Building on the aforementioned results, it was hypothesized that SELP+ TECs may enhance anti-tumor immunity by facilitating lymphocyte infiltration. To test this hypothesis, interactions between NK/T cells and TECs were examined. Based on transcriptomic profiling, NK/T cells were classified into seven distinct subclusters: LAG3_CD8_T, CD4_Naive, GZMK_CD8_T, NK, Treg, GINS2_CD8_T, and proliferating_T (Supplementary Fig. S9A-C). CD4_Naive cells exhibited characteristics of a naïve state, while LAG3_CD8_T cells displayed features of immune exhaustion, consistent with an exhausted phenotype. The GZMK_CD8_T cluster showed strong cytotoxic activity, TCR signaling, and effector function activation, highlighting its active role in anti-tumor immunity. NK cells demonstrated pronounced involvement in cytokine and chemokine receptor signaling, suggesting a role in immune cell recruitment and communication. The GINS2_CD8_T and Proliferating_T clusters were marked by heightened metabolic activity, reflecting intense cell cycle progression and elevated energy demands.

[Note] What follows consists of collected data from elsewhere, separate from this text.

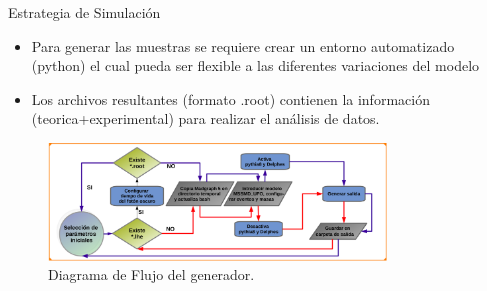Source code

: \begin{frame}{Estrategia de Simulaci\'on}

\begin{itemize}
    \item Para generar las muestras se requiere crear un entorno automatizado (python) el cual pueda ser flexible a las diferentes variaciones del modelo
    \item Los archivos resultantes (formato .root) contienen la informaci\'on (teorica+experimental) para realizar el an\'alisis de datos.  
\end{itemize}

\begin{figure}[h]
\centering
\includegraphics[width=0.8\textwidth]{Imag/proyecto_darksusy2.png}
\caption{Diagrama de Flujo del generador.}
\end{figure}

    
\end{frame}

To investigate how SELP+ TECs contribute to CD8+ T cell infiltration, we analyzed interactions between TECs and NK/T cells using CellChat. Notably, signaling networks involving CCLs emerged as key mediators of TEC-NK/T cell communication, with SELP+ TECs exhibiting stronger interaction intensities (Fig. 2E). Further analysis of ligand-receptor pairs revealed that the ACKR1-CCL5 interaction was notably more active in SELP+ TECs than in SELP– TECs, particularly in the context of CD8+ T cell interactions (Fig. 2F). The CCL signaling network, along with CCL5 and ACKR1, was found to be associated with favorable PFS in patients with CC treated with radiotherapy (Fig. 2G). Validation via multiplex immunofluorescence staining confirmed the colocalization of SELP+CD234+ TECs with CCL5+CD8+ T cells in the tumor vasculature (Fig. 2H). ACKR1, as a receptor of CCL5, may facilitate the TECs-mediated recruitment and infiltration of CCL5-secreting CD8+ T cells into the tumor microenvironment [11]. Meanwhile, SELP+ TECs exhibited an up-regulation of pathways related to leukocyte cell adhesion and regulation of cellular extravasation (Supplementary Fig. S10A), suggesting enhanced capabilities for immune cell recruitment. Additionally, lower cytoskeleton organization scores of SELP+ TECs (Supplementary Fig. S10B) indicated reduced cytoskeletal stability, which is often associated with increased endothelial permeability. Further spatial transcriptomics analysis validated that SELP+ TECs enriched regions were negatively correlated with cytoskeleton organization and positively correlated with cellular extravasation scores (Supplementary Fig. S10C). In summary, SELP+ TECs bind CCL5-secreting CD8+ T cells through ACKR1, and their enhanced leukocyte adhesion properties, along with increased endothelial permeability, may contribute to the recruitment and extravasation of CD8+ T cells.